As a kid, Rankin remembered the 90’s tales of Area 51 told by his father and grandfather. Apparently, some idiots tried to storm the place right around the time he was born but it’d already been closed, abandoned, and completely discarded by the Air Force. Those keyboard commandos never stood a chance. Illegal marijuana must’ve been a bitch before federal legalization in 2028. All hail King Garcia!

“Then, about two weeks ago, some YouTuber – that old video sharing service that kept the elderly entertained in nursing homes – and his young son were searching for endangered animals on the shores of the lake near the old Rainy Day power plant. The crate was brought back here by mistake, some kind of logistics faux pas, when the military uprooted the entire operation, and the guy’s little kid thought it was a type of retro puzzle. The brainiac little bastard managed to bypass what a century’s worth of scientists could not. He solved the great mystery of the Roswell crate and revealed this message I’m going to play for all of you. What you’re about to see may be disturbing, but I’d ask you to be brave for the sake of our planet. We need to see this through.”

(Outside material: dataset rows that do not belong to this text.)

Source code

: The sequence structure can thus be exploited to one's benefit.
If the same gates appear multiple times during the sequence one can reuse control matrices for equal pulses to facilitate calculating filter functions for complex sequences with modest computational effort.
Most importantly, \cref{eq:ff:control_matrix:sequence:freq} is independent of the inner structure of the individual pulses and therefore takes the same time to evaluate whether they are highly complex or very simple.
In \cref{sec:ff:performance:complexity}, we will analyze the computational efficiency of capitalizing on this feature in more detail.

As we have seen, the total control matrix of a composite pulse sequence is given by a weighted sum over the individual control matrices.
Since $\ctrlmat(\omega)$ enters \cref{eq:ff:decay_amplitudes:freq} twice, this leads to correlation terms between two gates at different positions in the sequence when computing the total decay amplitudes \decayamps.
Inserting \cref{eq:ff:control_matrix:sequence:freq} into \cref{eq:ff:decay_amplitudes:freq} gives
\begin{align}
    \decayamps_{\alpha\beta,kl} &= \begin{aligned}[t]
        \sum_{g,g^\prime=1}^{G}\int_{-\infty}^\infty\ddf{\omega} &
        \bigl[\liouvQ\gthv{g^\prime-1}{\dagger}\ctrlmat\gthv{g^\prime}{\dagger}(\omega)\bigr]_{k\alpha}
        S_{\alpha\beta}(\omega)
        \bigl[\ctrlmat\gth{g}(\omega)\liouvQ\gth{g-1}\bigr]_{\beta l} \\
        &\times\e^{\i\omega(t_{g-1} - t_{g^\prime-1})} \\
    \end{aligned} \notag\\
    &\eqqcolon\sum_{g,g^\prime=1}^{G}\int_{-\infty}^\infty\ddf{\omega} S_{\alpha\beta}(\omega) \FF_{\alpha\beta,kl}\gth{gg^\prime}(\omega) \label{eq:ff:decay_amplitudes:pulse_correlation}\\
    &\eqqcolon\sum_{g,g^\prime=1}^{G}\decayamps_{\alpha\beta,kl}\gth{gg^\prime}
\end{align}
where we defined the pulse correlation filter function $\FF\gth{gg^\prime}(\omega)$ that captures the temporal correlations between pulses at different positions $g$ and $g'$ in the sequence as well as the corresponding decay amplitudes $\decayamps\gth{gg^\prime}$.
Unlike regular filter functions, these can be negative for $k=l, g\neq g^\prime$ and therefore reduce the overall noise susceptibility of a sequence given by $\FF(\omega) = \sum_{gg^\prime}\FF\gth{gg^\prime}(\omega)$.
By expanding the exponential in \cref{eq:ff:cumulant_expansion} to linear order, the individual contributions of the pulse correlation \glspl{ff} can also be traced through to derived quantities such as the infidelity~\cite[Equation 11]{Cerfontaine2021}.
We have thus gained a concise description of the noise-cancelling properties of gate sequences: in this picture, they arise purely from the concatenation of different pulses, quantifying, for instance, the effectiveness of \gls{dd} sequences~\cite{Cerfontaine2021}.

Now Rank was one hundred percent in the game. Whether his invitation was a total accident or purposely drafted by someone who had a little too much faith in his hacking skills, there was no way he would turn down the upcoming mission. A chance to be in the presence of alien technology? Most of his nerd-herd would give their left testicle for a chance like that! Also, the old men on the bar stools at the American Legion would die from heart attacks when he told them the great Ellen Air Base secrets! Most of them worked there at one time in their lives and just never found the courage to leave. Not only would he be a local hero, but Rankin Smithee would have enough information to sell to an aerospace competitor for a decent price. The possibilities were endless now, and he loved where this all could lead. Corporate espionage was way more exciting than sex or murder when much of your collective income came from hacking.

The holographic monitor between Rank and the Major General came to life with the crackle normally accompanying older transmissions. He was certain the techies didn’t bother trying to clean it up out of fear of accidental erasure. Then, an unusual being stepped into frame, causing a few of the suits to make a run for the doors in terror. It didn’t matter that the Air Force official offered them warnings or begged them to remain in their seats. Rank guessed that suddenly discovering you weren’t alone in the universe was enough to make some peoples’ bowels pay a visit to trouser-town without advanced tickets. Hearing about this shit in a briefing packet was fine and dandy, but seeing it with your own eyes? Two different scenarios.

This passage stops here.